How we produce and consume the writing, however, is changing. Paper books, no matter how fondly we may perceive them, are a medium. A vehicle, if you will.  First and foremost, they serve a function, and that function is to disseminate an idea or story with words. They used to write on stone tablets. The medium evolved. It's evolving again, simple as that.   


Hey Barnes & Noble, I think we're going to need more cowbell ...

Are bookstores doomed? Possibly. If they can't figure out a way to facilitate reading and writing by offering something other than paper books, sadly they may have to go away. (Incidentally, publishers are at a similar crossroads.) Businesses involved with the industry must examine how they can support readers and authors. That's it. If you can add to the experience, fine, but make damn sure you're handling the prime directive as best as it can be handled. 
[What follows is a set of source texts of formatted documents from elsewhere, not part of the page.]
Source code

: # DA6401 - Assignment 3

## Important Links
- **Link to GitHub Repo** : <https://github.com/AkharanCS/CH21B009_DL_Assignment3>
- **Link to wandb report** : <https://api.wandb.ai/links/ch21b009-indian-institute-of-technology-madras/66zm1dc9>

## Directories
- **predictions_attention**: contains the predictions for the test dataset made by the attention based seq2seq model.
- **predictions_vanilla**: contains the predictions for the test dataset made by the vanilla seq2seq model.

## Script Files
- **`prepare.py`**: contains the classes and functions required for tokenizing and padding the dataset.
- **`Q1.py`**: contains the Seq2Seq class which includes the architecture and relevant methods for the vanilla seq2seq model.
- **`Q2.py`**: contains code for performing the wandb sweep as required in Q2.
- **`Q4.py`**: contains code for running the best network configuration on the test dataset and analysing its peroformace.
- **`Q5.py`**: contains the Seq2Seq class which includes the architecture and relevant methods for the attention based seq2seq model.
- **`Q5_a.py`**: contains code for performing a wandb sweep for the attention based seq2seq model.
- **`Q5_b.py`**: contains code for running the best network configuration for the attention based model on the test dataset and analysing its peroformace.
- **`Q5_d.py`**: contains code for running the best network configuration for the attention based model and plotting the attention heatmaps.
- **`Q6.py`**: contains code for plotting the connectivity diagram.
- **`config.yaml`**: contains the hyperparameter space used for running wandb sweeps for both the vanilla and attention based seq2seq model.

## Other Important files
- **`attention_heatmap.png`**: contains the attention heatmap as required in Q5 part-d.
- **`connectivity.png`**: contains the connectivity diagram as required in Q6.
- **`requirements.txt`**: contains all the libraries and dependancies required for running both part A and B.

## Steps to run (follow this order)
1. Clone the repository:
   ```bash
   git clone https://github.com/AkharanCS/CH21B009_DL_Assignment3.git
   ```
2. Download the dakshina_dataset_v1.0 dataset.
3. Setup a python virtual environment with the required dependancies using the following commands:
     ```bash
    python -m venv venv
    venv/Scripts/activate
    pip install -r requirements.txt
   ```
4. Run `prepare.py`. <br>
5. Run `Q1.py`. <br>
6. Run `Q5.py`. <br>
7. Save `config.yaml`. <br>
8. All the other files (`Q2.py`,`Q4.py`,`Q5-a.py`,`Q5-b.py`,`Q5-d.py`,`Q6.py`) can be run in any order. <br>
Again, strip it all down to reading and writing and I believe the problem will self-correct. In the end, authors will write and readers will read. If you can let go of the other 'stuff', I think you'll sleep well tonight.

~EJW~

28 comments:

  1. This is a thought-provoking post, E.J. I have to agree with you. I'm sentimentally attached to reading books as I know them, but in preparing a talk I have to give at the NYRSA conference in April about engaging kids in reading and writing, I find I'm saying exactly what you are. How they read isn't as important as that they read, and if we're going to insist on traditional books we're going to get left behind and miss an opportunity. That said, I hope there will always be a place for real picture books, so that we can sit with our children in our laps and share wonderful stories in a medium that engages them as electronics can't in the same way. And I hope there will be a way to save bookstores - I would really miss them!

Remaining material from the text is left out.